Title: Supporting Address Translation for Accelerator-Centric Architectures

Abstract:
While emerging accelerator-centric architectures offer orders-of-magnitude performance and energy improvements, use cases and adoption can be limited by their rigid programming model. A unified virtual address space between the host CPU cores and customized accelerators can largely improve the programmability, which necessitates hardware support for address translation. However, supporting address translation for customized accelerators with low overhead is nontrivial. Prior studies either assume an infinite-sized TLB and zero page walk latency, or rely on a slow IOMMU for correctness and safety- which penalizes the overall system performance. To provide efficient address translation support for accelerator-centric architectures, we examine the memory access behavior of customized accelerators to drive the TLB augmentation and MMU designs.

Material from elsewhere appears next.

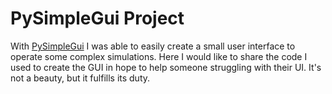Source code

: # PySimpleGui Project

With [PySimpleGui](https://pysimplegui.readthedocs.io/en/latest/) I was able to easily create a small user interface 
to operate some complex simulations. Here I would like to share the code I used to create the GUI in hope to help 
someone struggling with their UI. It's not a beauty, but it fulfills its duty.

First, to support bulk transfers of consecutive data between the scratchpad memory of customized accelerators and the memory system, we present a relatively small private TLB design to provide low-latency caching of translations to each accelerator. Second, to compensate for the effects of the widely used data tiling techniques, we design a shared level-two TLB to serve private TLB misses on common virtual pages, eliminating duplicate page walks from accelerators working on neighboring data tiles that are mapped to the same physical page. This two-level TLB design effectively reduces page walks by 75.8% on average. Finally, instead of implementing a dedicated MMU which introduces additional hardware complexity, we propose simply leveraging the host per-core MMU for efficient page walk handling. This mechanism is based on our insight that the existing MMU cache in the CPU MMU satisfies the demand of customized accelerators with minimal overhead. Our evaluation demonstrates that the combined approach incurs only a 6.4% performance overhead compared to the ideal address translation.